Secretary of Iran’s Supreme National Security Council (SNSC) Shamkhani said moves like the new US visa program only “deepen mistrust” and reveal the “explicit contradictions in the words and deeds of the US government officials” to the world public opinion.

He made the comments in a meeting with Head of the Supreme Islamic Council of Iraq Ammar Hakim, held in Tehran.

According to a bill, which was passed in the US House by 407 to 19 on December 8, visitors from the 38 “visa waiver” countries will need to obtain a visa to travel to the US if they have been to Syria, Iraq, Iran or Sudan in the past five years.

On December 18, US lawmakers sent Barack Obama a huge tax and spending package, which also included reforms of the US visa waiver program, and the president quickly signed it into law.

The controversy comes a few weeks before implementation of the JCPOA, the final nuclear deal signed between Iran and the Group 5+1 (Russia, China, the US, Britain, France and Germany) in July.

According to the 8th clause in the preamble and general provisions of the JCPOA, “The E3/EU+3 and Iran commit to implement this JCPOA in good faith and in a constructive atmosphere, based on mutual respect, and to refrain from any action inconsistent with the letter, spirit and intent of this JCPOA that would undermine its successful implementation.”

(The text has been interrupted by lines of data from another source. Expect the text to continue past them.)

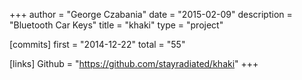 +++
author = "George Czabania"
date = "2015-02-09"
description = "Bluetooth Car Keys"
title = "khaki"
type = "project"

[commits]
  first = "2014-12-22"
  total = "55"

[links]
  Github = "https://github.com/stayradiated/khaki"
+++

Elsewhere in his comments, Shamkhani said the US cannot talk about trust building and goodwill, and at the same time impose “hostile restrictions” on Iran or pass laws to “illegally steal the Iranian nation’s assets.”

His remarks were in reaction to reports that the US Supreme Court is considering a case to confiscate the Iranian Central Bank’s assets in the US to pay the American victims of attacks allegedly linked to the Iranian government.

The US House of Representatives is now weighing in on a pending case that accuses Iran of links with the 1983 bombing of the Marine barracks in Beirut and the 1996 bombing of the Khobar Towers in Saudi Arabia.

The US lawmakers are trying to force Iran’s Central Bank to pay damages to over 1,300 American plaintiffs. In 2008, the victims discovered that Iran’s Central Bank had almost $2 billion stored in Citibank accounts in New York. The victims sued for that money, and the litigation has now reached the Supreme Court.